Although there is “no exact scientific consensus” on the best heat-stress index to use, WBGT is “one of the rare indicators that has been originally developed based on the actual human response to heat”, Cvijanovic explains.
It is also the one that the International Cycling Union (UCI) – the world governing body for sport cycling – uses to assess risk. A WBGT of 28C or higher is classified as “high risk” by the group.
WBGT is the “gold standard” for assessing heat stress, says Dr Jessica Murfree, director of the ACCESS Research Laboratory and assistant professor at the University of North Carolina at Chapel Hill.
Murfree, who was not involved in the new study, adds that the researchers are “doing the right things by conducting their science in alignment with the business practices that are already happening”.
The researchers find that across the 50-year time period, WBGT has been increasing across the entire country – albeit, at different rates. In the north-west of the country, WBGT has increased at an average rate of 0.1C per decade, while in the southern and eastern parts of the country, it has increased by more than 0.5C per decade.
The maps below show the maximum July WBGT for each decade of the analysis (rows) and for hourly increments of the late afternoon (columns). Lower temperatures are shown in lighter greens and yellows, while higher temperatures are shown in darker reds and purples.
Six Tour de France locations analysed in the study are shown as triangles on the maps (clockwise from top): Paris, Alpe d’ Huez, Nîmes, Toulouse, Col du Tourmalet and Bordeaux.
The maps show that the maximum WBGT temperature in the afternoon has surpassed 28C over almost the entire country in the last decade. The notable exceptions to this are the mountainous regions of the Alps and the Pyrenees.
The researchers also find that most of the country has crossed the 28C WBGT threshold – which they describe as “dangerous heat levels” – on at least one July day over the past decade. However, by looking at the WBGT on the day the Tour passed through any of these six locations, they find that the threshold has rarely been breached during the race itself.
For example, the research notes that, since 1974, Paris has seen a WBGT of 28C five times at 3pm in July – but that these events have “so far” not coincided with the cycling race.
The study states that it is “fortunate” that the Tour has so far avoided the worst of the heat-stress.
Cvijanovic says the organisers and competitors have been “lucky” to date. She adds:
“It has worked really well for them so far. But as the frequency of these [extreme heat] events is increasing, it will be harder and harder to be lucky.”
Dr Madeleine Orr, an assistant professor of sport ecology at the University of Toronto who was not involved in the study, tells Carbon Brief that the paper was “really well done”, noting that its “methods are good [and its] approach was sound”. She adds:
“[The Tour has] had athletes complain about [the heat]. They’ve had athletes collapse – and still those aren’t the worst conditions. I think that that says a lot about what we consider safe. They’ve still been lucky to not see what unsafe looks like, despite [the heat] having already had impacts.”
Heat safety protocols
In 2024, the UCI set out its first-ever high temperature protocol – a set of guidelines for race organisers to assess athletes’ risk of heat stress.

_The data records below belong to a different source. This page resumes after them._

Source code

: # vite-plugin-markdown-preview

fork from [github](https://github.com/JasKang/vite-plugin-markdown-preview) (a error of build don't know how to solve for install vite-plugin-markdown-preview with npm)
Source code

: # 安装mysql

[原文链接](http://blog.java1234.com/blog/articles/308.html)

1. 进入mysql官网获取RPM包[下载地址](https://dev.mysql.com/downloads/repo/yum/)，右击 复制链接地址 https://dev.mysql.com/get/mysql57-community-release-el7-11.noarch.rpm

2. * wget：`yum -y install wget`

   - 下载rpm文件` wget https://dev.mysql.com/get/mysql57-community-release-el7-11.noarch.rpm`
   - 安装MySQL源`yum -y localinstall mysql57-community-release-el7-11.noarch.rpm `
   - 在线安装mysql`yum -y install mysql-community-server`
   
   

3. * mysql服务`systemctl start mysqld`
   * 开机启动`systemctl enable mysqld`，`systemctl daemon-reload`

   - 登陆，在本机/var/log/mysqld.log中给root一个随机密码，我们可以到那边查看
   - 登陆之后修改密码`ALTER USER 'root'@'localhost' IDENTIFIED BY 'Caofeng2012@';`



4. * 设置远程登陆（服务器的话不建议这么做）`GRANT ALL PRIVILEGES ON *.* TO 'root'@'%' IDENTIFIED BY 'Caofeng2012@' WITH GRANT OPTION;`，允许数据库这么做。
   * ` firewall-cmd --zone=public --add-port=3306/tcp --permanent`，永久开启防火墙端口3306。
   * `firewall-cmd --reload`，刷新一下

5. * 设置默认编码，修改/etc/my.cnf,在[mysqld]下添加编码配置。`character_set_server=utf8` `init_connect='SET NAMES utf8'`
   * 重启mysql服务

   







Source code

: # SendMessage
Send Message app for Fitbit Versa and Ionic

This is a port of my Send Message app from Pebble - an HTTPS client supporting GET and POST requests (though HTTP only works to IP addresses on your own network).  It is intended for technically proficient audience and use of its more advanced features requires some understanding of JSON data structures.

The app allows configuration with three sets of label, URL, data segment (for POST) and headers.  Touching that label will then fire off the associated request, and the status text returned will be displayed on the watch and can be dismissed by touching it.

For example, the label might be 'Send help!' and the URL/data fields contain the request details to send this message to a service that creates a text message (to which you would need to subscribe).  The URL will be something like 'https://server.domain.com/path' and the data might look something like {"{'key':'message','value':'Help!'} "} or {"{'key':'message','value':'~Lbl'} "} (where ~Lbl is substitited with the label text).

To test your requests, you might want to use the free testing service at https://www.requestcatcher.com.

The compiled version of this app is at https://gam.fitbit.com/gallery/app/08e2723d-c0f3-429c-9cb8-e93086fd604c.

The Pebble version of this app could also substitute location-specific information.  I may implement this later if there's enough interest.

The assessment places the potential risk into one of five categories based on the WBGT, ranging from very low to high risk.
The protocol then sets out suggested actions to take in the event of extreme heat, ranging from having athletes complete their warm-ups using ice vests and cold towels to increasing the number of support vehicles providing water and ice.

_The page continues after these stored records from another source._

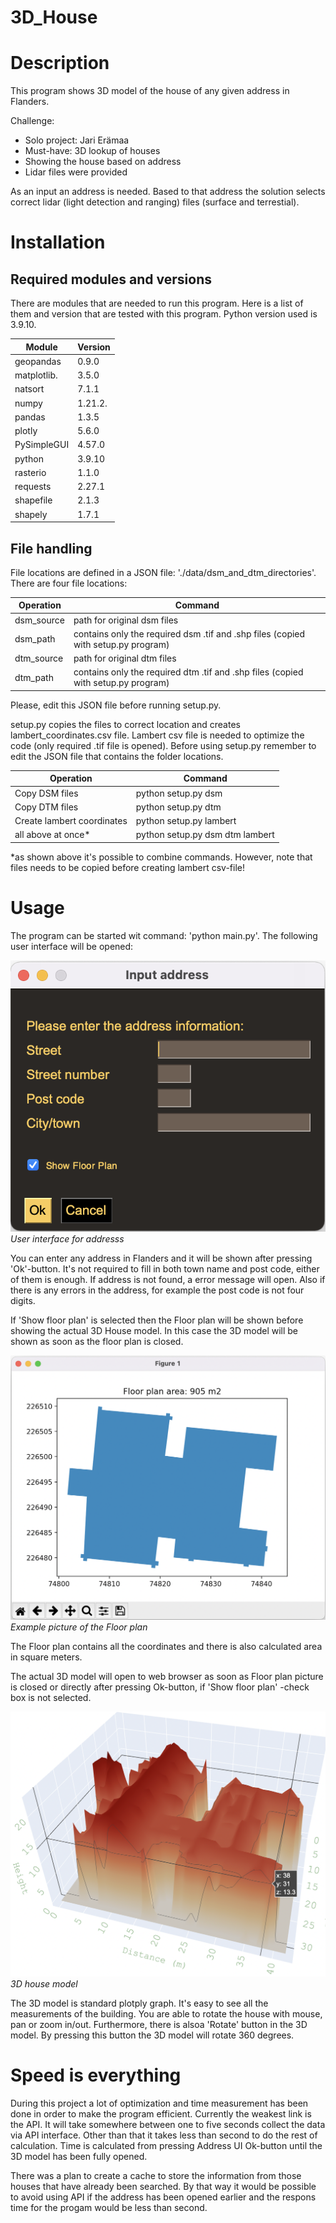 # 3D_House

# Description

This program shows 3D model of the house of any given address in Flanders. 

Challenge:
* Solo project: Jari Erämaa
* Must-have: 3D lookup of houses
* Showing the house based on address
* Lidar files were provided

As an input an address is needed. Based to that address the solution selects correct lidar (light detection and ranging) files (surface and terrestial).

# Installation

## Required modules and versions
There are modules that are needed to run this program. Here is a list of them and version that are tested with this program. Python version used is 3.9.10.



| Module        | Version  |
|---------------| ---------|
| geopandas     | 0.9.0    |
| matplotlib.   | 3.5.0    |
| natsort       | 7.1.1	    |
| numpy         | 1.21.2.  |
| pandas        | 1.3.5	   |
| plotly        | 5.6.0    |
| PySimpleGUI   | 4.57.0   |
| python        | 3.9.10   |
| rasterio      | 1.1.0	   |
| requests      | 2.27.1  |
| shapefile     | 2.1.3	   |
| shapely       | 1.7.1   |



## File handling
File locations are defined in a JSON file: './data/dsm\_and\_dtm\_directories'. 
There are four file locations:

| Operation                  | Command                                  |
|----------------------------| -----------------------------------------|
| dsm_source            | path for original dsm files                    |
| dsm_path            | contains only the required dsm .tif and .shp files (copied with setup.py program)            |
| dtm_source            | path for original dtm files                      |
| dtm_path            | contains only the required dtm .tif and .shp files (copied with setup.py program)                    |

Please, edit this JSON file before running setup.py.

setup.py copies the files to correct location and creates lambert_coordinates.csv file. Lambert csv file is needed to optimize the code (only required .tif file is opened). Before using setup.py remember to edit the JSON file that contains the folder locations.

| Operation                  | Command                                  |
|----------------------------| -----------------------------------------|
| Copy DSM files             | python setup.py dsm                      |
| Copy DTM files             | python setup.py dtm                      |
| Create lambert coordinates | python setup.py lambert                  |
| all above at once*         | python setup.py dsm dtm lambert          |

*as shown above it's possible to combine commands. However, note that files needs to be copied before creating lambert csv-file!




# Usage

The program can be started wit command: 'python main.py'. The following user interface will be opened:

![Graphical user interface for address](./presentation_utils/address_ui.png)
*User interface for addresss*

You can enter any address in Flanders and it will be shown after pressing 'Ok'-button. It's not required to fill in both town name and post code, either of them is enough. If address is not found, a error message will open. Also if there is any errors in the address, for example the post code is not four digits. 

If 'Show floor plan' is selected then the Floor plan will be shown before showing the actual 3D House model. In this case the 3D model will be shown as soon as the floor plan is closed.

![Example picture of the Floor plan](./presentation_utils/Floor_plan.png)
*Example picture of the Floor plan*

The Floor plan contains all the coordinates and there is also calculated area in square meters.

The actual 3D model will open to web browser as soon as Floor plan picture is closed or directly after pressing Ok-button, if 'Show floor plan' -check box is not selected.

![Example picture of the 3D house](./presentation_utils/3d_house.png)
*3D house model*

The 3D model is standard plotply graph. It's easy to see all the measurements of the building. You are able to rotate the house with mouse, pan or zoom in/out. Furthermore, there is alsoa 'Rotate' button in the 3D model. By pressing this button the 3D model will rotate 360 degrees. 



#  Speed is everything

During this project a lot of optimization and time measurement has been done in order to make the program efficient. Currently the weakest link is the API. It will take somewhere between one to five seconds collect the data via API interface. Other than that it takes less than second to do the rest of calculation. Time is calculated from pressing Address UI Ok-button until the 3D model has been fully opened. 

There was a plan to create a cache to store the information from those houses that have already been searched. By that way it would be possible to avoid using API if the address has been opened earlier and the respons time for the progam would be less than second.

If the WBGT climbs above the 28C mark, the protocol suggests that organisers modify the start time of the stage, adapt the course to remove particularly hazardous sections – or even cancel the race entirely.
However, Orr notes that many other parts of the race, such as spectator comfort and equipment functioning, may have lower temperatures thresholds that are not accounted for in the protocol, but should also be considered.
Murfree points out that the study’s findings – and the heat protocol itself – are “really focused on adaptation, rather than mitigation”. While this is “to be expected”, she tells Carbon Brief:
“Moving to earlier start times or adjusting the route specifically to avoid these locations that score higher in heat stress doesn’t stop the heat stress. These aren’t climate preventative measures. That, I think, would be a much more difficult conversation to have in the research because of the Tour de France’s intimate relationship with fossil-fuel companies.”
The post Dangerous heat for Tour de France riders only a ‘question of time’ appeared first on Carbon Brief.
Dangerous heat for Tour de France riders only a ‘question of time’
Greenhouse Gases
DeBriefed 20 February 2026: EU’s ‘3C’ warning | Endangerment repeal’s impact on US emissions | ‘Tree invasion’ fuelled South America’s fires
Welcome to Carbon Brief’s DeBriefed.
An essential guide to the week’s key developments relating to climate change.
This week
Preparing for 3C
NEW ALERT: The EU’s climate advisory board urged countries to prepare for 3C of global warming, reported the Guardian. The outlet quoted Maarten van Aalst, a member of the advisory board, saying that adapting to this future is a “daunting task, but, at the same time, quite a doable task”. The board recommended the creation of “climate risk assessments and investments in protective measures”.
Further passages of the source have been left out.